EXCERPTED DATA:
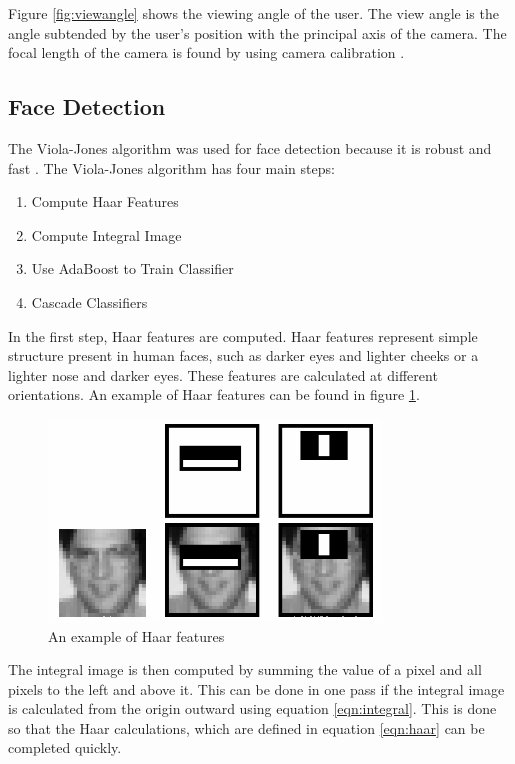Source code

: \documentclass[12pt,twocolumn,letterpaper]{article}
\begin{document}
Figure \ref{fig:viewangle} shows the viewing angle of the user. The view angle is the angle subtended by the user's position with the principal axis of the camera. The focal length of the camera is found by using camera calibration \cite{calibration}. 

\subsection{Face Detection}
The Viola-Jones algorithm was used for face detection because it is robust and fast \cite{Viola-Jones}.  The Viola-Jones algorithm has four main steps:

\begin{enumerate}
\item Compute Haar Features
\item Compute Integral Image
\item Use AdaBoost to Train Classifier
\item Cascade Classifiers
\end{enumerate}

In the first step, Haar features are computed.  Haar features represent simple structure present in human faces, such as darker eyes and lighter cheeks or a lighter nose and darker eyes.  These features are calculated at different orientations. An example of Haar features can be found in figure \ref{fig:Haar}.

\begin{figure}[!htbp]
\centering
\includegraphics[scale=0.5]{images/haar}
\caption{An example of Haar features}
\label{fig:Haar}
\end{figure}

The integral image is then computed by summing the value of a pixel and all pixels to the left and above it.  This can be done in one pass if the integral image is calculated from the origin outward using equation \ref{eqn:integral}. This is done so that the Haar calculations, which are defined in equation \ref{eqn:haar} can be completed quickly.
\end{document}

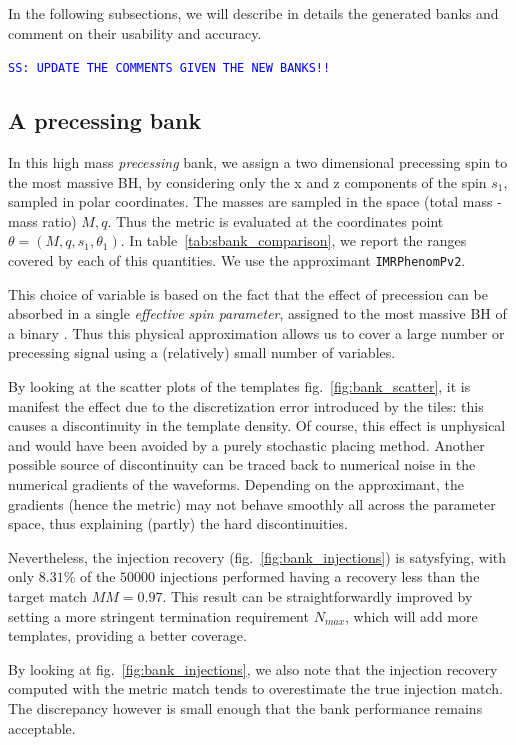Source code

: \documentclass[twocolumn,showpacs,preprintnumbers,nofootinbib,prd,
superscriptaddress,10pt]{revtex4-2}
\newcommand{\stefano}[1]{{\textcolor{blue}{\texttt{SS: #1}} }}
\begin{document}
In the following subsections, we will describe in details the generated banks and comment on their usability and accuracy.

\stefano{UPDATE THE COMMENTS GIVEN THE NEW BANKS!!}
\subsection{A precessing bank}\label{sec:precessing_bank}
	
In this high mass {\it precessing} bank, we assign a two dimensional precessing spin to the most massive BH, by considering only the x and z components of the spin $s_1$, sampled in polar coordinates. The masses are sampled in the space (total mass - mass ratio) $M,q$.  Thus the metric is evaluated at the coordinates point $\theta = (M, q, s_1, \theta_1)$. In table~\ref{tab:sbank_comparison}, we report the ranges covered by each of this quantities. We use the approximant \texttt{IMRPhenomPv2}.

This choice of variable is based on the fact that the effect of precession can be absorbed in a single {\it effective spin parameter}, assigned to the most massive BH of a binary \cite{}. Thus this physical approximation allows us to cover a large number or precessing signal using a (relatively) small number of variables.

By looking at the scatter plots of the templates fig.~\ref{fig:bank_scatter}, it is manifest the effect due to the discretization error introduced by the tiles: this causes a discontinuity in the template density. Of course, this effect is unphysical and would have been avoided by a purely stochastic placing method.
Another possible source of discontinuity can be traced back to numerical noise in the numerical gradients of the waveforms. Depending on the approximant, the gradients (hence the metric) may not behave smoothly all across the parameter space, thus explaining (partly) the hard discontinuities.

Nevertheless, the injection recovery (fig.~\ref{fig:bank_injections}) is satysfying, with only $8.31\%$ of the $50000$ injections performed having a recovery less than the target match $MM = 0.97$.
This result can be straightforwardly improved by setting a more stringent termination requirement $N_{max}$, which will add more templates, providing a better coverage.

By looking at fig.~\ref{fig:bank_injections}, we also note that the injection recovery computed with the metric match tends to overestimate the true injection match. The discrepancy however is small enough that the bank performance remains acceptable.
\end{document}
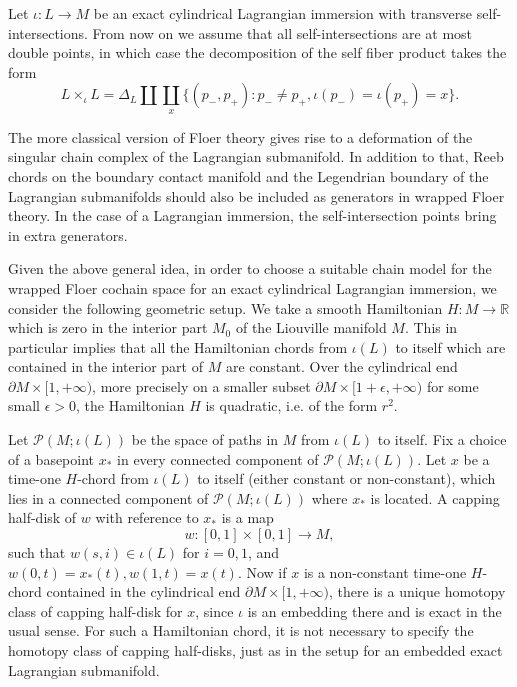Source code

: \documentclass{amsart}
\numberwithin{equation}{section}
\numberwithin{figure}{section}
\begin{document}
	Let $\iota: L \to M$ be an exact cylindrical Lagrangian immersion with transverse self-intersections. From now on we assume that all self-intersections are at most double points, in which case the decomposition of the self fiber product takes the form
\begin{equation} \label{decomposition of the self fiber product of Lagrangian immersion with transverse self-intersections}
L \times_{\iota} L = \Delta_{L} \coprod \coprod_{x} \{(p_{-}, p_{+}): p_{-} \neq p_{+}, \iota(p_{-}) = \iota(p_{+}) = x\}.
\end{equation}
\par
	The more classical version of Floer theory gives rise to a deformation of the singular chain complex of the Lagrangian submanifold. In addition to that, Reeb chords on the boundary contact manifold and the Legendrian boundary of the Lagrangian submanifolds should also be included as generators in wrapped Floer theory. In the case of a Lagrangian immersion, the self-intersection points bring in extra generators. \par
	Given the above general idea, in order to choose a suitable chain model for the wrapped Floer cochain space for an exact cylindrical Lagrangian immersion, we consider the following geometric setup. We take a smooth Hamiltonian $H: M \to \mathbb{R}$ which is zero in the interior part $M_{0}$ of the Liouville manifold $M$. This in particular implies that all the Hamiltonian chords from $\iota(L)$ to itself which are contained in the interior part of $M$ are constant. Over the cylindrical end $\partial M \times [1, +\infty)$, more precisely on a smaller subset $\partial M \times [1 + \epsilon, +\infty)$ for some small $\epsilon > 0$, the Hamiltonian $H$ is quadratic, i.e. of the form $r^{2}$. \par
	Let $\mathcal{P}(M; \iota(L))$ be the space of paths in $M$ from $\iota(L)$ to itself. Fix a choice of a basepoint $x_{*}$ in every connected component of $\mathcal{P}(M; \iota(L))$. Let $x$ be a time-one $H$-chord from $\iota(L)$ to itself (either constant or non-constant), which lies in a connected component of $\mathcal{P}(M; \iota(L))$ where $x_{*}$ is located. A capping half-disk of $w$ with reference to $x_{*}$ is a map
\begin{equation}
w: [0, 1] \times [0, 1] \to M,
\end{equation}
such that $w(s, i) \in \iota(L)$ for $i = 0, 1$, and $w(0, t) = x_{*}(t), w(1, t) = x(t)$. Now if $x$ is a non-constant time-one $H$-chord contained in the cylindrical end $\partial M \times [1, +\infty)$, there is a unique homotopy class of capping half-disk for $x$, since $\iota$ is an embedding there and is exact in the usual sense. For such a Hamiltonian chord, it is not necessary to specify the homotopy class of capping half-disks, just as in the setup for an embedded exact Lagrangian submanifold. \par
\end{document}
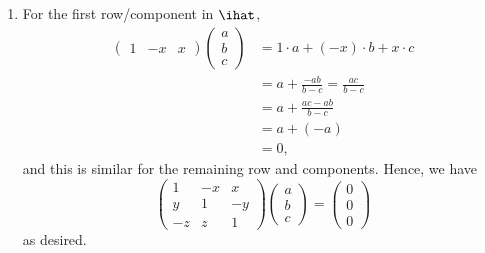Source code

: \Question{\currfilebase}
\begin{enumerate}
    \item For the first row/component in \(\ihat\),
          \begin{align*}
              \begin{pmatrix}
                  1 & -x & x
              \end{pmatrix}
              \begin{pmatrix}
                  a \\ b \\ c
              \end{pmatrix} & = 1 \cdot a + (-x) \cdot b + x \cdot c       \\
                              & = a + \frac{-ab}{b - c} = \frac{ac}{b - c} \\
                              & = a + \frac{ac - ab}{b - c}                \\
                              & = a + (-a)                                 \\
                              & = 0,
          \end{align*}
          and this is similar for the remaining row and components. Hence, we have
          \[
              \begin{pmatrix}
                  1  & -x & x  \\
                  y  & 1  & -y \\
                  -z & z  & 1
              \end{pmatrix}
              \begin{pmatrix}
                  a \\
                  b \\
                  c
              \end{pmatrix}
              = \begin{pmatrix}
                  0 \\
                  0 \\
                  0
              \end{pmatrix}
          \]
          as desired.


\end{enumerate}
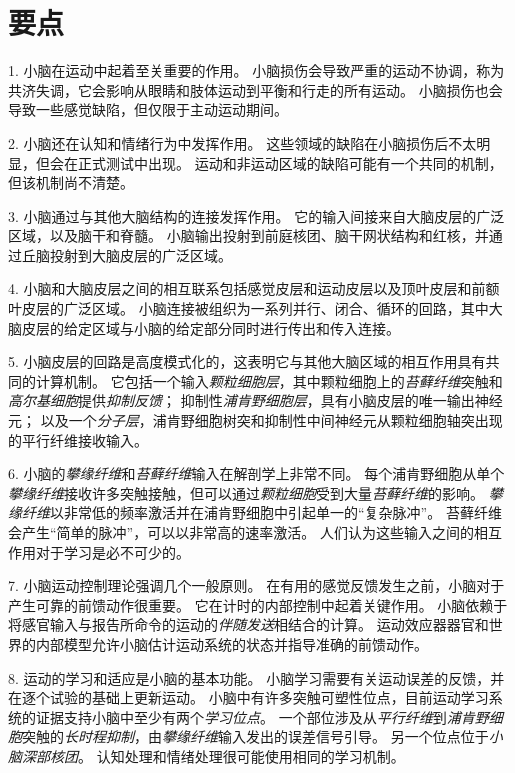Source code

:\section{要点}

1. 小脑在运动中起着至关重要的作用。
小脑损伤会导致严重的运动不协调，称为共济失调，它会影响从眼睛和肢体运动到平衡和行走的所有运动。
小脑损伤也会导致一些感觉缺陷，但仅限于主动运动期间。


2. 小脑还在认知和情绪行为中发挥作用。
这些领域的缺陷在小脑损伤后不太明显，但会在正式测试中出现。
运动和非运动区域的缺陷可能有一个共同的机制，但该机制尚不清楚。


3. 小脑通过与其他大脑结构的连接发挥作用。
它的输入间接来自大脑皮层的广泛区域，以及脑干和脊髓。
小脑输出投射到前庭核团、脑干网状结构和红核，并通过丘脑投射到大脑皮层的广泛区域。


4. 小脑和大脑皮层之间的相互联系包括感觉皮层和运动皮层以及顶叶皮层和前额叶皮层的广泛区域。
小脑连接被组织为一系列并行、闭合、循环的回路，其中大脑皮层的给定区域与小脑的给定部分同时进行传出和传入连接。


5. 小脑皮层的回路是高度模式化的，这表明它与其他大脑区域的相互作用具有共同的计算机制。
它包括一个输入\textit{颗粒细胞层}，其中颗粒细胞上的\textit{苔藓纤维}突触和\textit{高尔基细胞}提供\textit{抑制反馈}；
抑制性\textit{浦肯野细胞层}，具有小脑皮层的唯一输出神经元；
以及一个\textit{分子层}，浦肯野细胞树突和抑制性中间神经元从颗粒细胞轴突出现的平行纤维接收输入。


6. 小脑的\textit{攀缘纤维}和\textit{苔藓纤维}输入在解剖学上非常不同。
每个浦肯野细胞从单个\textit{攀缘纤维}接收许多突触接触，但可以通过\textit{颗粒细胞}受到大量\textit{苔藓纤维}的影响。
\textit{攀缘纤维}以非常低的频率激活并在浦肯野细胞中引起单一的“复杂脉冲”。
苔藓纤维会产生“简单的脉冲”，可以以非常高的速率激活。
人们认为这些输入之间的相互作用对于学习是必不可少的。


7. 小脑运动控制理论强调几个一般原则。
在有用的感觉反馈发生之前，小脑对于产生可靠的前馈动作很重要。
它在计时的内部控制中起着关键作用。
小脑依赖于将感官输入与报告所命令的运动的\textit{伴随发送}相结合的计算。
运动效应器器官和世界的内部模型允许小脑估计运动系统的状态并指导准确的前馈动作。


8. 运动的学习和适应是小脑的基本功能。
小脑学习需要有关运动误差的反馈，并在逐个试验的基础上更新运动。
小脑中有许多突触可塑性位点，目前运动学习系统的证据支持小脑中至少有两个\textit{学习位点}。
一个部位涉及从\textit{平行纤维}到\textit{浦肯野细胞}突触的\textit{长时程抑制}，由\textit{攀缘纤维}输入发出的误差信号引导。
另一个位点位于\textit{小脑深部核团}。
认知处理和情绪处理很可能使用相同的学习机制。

TASK: Find how many lines of the listing hold "found" and give the number by itself.

PROBLEM SOLUTION: 2